As Gries (2019) discusses, the methodology of collexeme analysis is an extension of the notions of a) collocation (which words really belong together, e.g. watch TV and watch a movie will have a stronger collocational bond than watch a powerpoint presentation, although the latter has become a weekly activity), and b) colligation (what constructions belong together, e.g. watch will typically be followed by a noun, although verb phrases like watch him play also occur).

So the basis of this method is a contingency table (or cross-table; or kruistabel if you love Dutch; lièlián biǎo 列聯表 in Chinese (apparently)). Basically, something like this, that should look somewhat familiar:

Element 2 Not element 2 / other elements Sum
Element 1 a b a + b
Not element 1 / other elements c d c + d
Sum a + c b + d a + b + c + d

These letters (a, b, c, d) play an important role in colloxeme analyses. So stay tuned for that.

Approach 1: Collexeme analysis

So what Stefanowitsch & Gries (2003) wanted to investigate was the [N waiting to happen] construction, e.g. an accident waiting to happen, a disaster waiting to happen etc. In this collexeme analysis you are quantifying to what degree the words found in a corpus occur in that construction: are they attracted or repulsed, and by how much?

In this scenario, element 1 is e.g. an accident, and element 2 the construction waiting to happen.

waiting to happen not waiting to happen Sum
an accident a b a + b
not an accident c d c + d
Sum a + c b + d a + b + c + d

Approach 2: Distinctive collexeme analysis

A year later, Gries & Stefanowitsch (2004) extended the methodology to quantify to what degree the words prefer to appear in one of two constructions. For example, the ditransitive give him a call vs. the prepositional give a call to him. Here the table changes into:

ditransitive prepositional Sum
give a b a + b
not give c d c + d
Sum a + c b + d a + b + c + d

Approach 3: Co-varying collexeme analysis

The third seminal paper was published in the same year (Gries & Stefanowitsch 2004; ISBN: 9781575864648) sought to quantify the attraction / repulsion between two different slots in a construction, e.g. trick … into buying, force … into accepting etc. For this, the table is adapted to:

accepting not accepting Sum
force a b a + b
not force c d c + d
Sum a + c b + d a + b + c + d

Okay, I get that table stuff, what next?

Let’s say you were able to get the frequencies from a corpus – I should probably mention that, *cough* *cough* not everybody agrees with this kind of contingency tables, the overview paper by Gries (2019) has plenty of interesting references and exciting rebuttals – and you have this table, possibly for lots of elements and/or constructions.
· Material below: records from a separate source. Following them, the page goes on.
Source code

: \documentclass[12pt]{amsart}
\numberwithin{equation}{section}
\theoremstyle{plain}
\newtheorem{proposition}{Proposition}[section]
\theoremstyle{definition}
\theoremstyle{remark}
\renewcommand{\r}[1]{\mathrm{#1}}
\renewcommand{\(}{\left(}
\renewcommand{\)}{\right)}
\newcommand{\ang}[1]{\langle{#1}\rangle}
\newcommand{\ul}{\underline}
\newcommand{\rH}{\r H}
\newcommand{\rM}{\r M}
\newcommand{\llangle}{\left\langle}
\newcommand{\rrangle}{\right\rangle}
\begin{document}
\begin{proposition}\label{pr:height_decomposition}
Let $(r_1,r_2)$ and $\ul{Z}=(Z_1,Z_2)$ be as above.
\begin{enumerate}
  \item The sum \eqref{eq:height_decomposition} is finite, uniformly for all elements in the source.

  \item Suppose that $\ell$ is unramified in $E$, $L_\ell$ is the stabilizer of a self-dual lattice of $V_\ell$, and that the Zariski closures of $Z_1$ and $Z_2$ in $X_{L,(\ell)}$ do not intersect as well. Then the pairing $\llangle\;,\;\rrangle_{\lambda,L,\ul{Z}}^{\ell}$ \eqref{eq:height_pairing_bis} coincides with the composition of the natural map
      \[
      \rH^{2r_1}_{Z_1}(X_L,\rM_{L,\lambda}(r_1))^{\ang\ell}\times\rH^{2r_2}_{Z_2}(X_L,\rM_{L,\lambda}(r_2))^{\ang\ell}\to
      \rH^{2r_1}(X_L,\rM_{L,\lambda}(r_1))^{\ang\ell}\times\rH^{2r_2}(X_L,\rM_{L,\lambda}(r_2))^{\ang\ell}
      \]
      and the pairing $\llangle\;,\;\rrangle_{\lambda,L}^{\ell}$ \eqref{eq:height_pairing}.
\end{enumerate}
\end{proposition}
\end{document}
We’ll keep an example here that I calculated with Gries’s (2016) book mentioned above. One of the case studies looks at verbs that co-occur with the modal verb must, e.g. must accept, must agree, must confess, vs. how much these verbs occur with other modal verbs, e.g should accept, should agree etc. So in this case, element 1 was a verb (confess) and element 2 was must; not-element-1 were all the other verbs, and not-element-2 were all the other modal verbs.

The respective table from an abstract level looks like this:

must not must Sum
confess a b a + b
not confess c d c + d
Sum a + c b + d a + b + c + d

I got these frequencies from the BNC (as Gries shows in his book, but I used my tidyverse skillsTM to get them, so if they are slightly off, then it was because of not following his script completely):

must not must Sum
confess 11 1 12
not confess 1990 62114 64104
Sum 2001 62115 64116

Or in a Base R table:

a <- 11
b <- 1
c <- 1990
d <- 62114

confess <- c(a, b)
notconfess <- c(c, d)

must.table <- rbind(confess, notconfess) 
colnames(must.table) <- c("must", "notmust")
must.table
##            must notmust
## confess      11       1
## notconfess 1990   62114

What do you do now?

Now it’s time for letter math!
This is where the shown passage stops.